Finding a row requires a full table scan:
// Without an index: O(n)
for page in table_pages {
for row in page.rows {
if row.id == 42 {
return row; // Found it! (maybe on the last page)
}
}
}
For a table with 1 million rows? That’s 1 million comparisons. On disk? Unacceptable.
Real databases use indexes to find rows in O(log n) time. PostgreSQL’s default: B+Tree.
Today: implementing a thread-safe B+Tree index in Rust, integrated with our buffer pool.

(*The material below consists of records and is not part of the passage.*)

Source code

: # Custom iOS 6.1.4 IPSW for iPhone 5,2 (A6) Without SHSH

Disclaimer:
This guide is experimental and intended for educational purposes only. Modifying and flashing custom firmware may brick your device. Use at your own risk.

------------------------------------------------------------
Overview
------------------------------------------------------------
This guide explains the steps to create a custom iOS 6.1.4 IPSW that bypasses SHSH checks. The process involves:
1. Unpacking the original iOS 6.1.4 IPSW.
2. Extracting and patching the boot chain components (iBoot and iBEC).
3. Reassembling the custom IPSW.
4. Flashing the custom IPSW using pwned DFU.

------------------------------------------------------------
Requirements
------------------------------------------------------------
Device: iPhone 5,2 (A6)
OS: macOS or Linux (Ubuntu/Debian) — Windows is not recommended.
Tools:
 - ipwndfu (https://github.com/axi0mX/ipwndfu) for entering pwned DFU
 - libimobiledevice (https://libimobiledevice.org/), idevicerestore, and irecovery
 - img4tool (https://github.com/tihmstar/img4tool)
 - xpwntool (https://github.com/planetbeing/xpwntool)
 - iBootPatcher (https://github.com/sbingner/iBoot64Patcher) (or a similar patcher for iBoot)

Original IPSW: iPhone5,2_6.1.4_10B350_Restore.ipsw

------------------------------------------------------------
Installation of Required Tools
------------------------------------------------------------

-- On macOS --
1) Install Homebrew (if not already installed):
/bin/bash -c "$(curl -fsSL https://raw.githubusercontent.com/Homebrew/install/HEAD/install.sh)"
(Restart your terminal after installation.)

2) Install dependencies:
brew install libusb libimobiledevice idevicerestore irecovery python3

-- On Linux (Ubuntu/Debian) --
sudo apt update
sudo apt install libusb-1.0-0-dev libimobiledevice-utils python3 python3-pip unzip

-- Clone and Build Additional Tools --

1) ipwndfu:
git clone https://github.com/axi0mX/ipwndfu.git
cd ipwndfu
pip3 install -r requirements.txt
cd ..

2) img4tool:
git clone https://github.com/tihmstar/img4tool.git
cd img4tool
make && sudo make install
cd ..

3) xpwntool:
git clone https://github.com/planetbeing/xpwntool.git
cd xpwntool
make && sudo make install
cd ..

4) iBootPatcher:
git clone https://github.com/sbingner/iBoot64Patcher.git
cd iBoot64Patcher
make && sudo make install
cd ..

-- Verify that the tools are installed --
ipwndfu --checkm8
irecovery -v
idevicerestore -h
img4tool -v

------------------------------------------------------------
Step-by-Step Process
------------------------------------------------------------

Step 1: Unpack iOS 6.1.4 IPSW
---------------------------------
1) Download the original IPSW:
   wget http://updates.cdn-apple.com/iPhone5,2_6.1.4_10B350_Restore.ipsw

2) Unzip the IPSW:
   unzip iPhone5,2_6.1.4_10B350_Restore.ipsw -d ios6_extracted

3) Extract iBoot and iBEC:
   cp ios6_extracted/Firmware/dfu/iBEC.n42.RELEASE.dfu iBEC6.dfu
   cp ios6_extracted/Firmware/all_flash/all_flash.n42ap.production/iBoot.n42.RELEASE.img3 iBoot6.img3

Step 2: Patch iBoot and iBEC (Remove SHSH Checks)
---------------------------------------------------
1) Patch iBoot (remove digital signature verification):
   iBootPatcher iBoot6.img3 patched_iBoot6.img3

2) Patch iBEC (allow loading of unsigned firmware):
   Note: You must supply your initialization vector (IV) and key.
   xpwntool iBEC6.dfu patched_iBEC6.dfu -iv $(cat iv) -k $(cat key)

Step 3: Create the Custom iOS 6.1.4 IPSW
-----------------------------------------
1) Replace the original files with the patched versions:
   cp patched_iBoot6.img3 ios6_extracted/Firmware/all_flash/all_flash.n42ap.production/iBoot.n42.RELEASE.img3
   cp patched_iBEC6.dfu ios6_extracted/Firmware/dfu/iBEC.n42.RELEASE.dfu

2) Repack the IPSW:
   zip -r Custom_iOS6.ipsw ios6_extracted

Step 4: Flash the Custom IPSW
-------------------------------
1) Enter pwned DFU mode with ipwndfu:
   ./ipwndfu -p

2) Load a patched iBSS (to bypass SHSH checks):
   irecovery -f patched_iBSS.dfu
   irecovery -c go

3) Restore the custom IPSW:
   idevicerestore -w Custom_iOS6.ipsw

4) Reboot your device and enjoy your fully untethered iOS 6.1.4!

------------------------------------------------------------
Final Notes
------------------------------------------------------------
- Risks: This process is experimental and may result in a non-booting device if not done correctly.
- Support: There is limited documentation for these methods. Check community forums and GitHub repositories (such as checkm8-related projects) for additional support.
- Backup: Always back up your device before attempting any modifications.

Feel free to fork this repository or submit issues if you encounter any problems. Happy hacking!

And yes, concurrent access is as hard as it sounds.
1 Why B+Tree?
The Alternatives
| Index Type | Lookup | Range Scan | Insert | Use Case |
|---|---|---|---|---|
| Hash Table | O(1) | ❌ Not supported | O(1) | Exact match only |
| B+Tree | O(log n) | ✅ Excellent | O(log n) | General purpose |
| LSM Tree | O(log n) | ⚠️ Compaction needed | O(1) amortized | Write-heavy (RocksDB) |
| Skip List | O(log n) | ✅ Good | O(log n) | In-memory (Redis) |
PostgreSQL chose B+Tree because:
| Reason | Why It Matters |
|---|---|
| Balanced | All leaf nodes at same depth—predictable performance |
| Range queries | Leaf nodes linked—efficient WHERE id BETWEEN 10 AND 100 |
| Disk-friendly | High fanout (100s of keys per node)—shallow trees |
| Self-balancing | No manual reorganization needed |
B+Tree Structure
┌─────────────────┐
│ Root Node │ ← Page 0
│ [10] │ [50] │
└────────┬────────┘
│
┌────────────────┼────────────────┐
│ │ │
▼ ▼ ▼
┌──────────────┐ ┌──────────────┐ ┌──────────────┐
│ Node [10] │ │ Node [50] │ │ Node [∞] │ ← Page 1, 2, 3
│ [1,5,7]│[10] │ │ [20,30]│[50] │ │ [60,80,90] │
└──────────────┘ └──────────────┘ └──────────────┘
│ │ │
▼ ▼ ▼
┌──────────────┐ ┌──────────────┐ ┌──────────────┐
│ Leaf [1,5,7] │ │Leaf [10,20,30│ │Leaf [50,60, │ ← Page 4, 5, 6
│ → next: 5 │ │ → next: 6 │ │ 80,90] │
└──────────────┘ └──────────────┘ └──────────────┘
Key properties:
| Property | Value in Vaultgres |
|---|---|
| Order (fanout) | ~500 keys per internal node (8KB page) |
| Height | 3-4 levels for 1 billion keys |
| Leaf nodes | Contain actual data pointers (TIDs) |
| Internal nodes | Only keys + child pointers (routing) |
| Linked leaves | Each leaf points to next—range scans without tree traversal |
2 Node Layout: Fitting B+Tree into Pages
Internal Node Structure
Each node fits in one 8KB page:
// src/index/btree_node.rs
use crate::storage::page::{Page, PAGE_SIZE, PAGE_HEADER_SIZE};
pub const BTREE_NODE_HEADER_SIZE: usize = 32;
pub const MAX_KEYS_PER_NODE: usize = (PAGE_SIZE - BTREE_NODE_HEADER_SIZE) / 12; // ~680 keys
#[repr(C)]
pub struct BTreeNodeHeader {
pub is_leaf: bool, // 1 byte
pub key_count: u16, // 2 bytes
pub parent_page: u64, // 8 bytes
pub right_sibling: u64, // 8 bytes (for leaf nodes)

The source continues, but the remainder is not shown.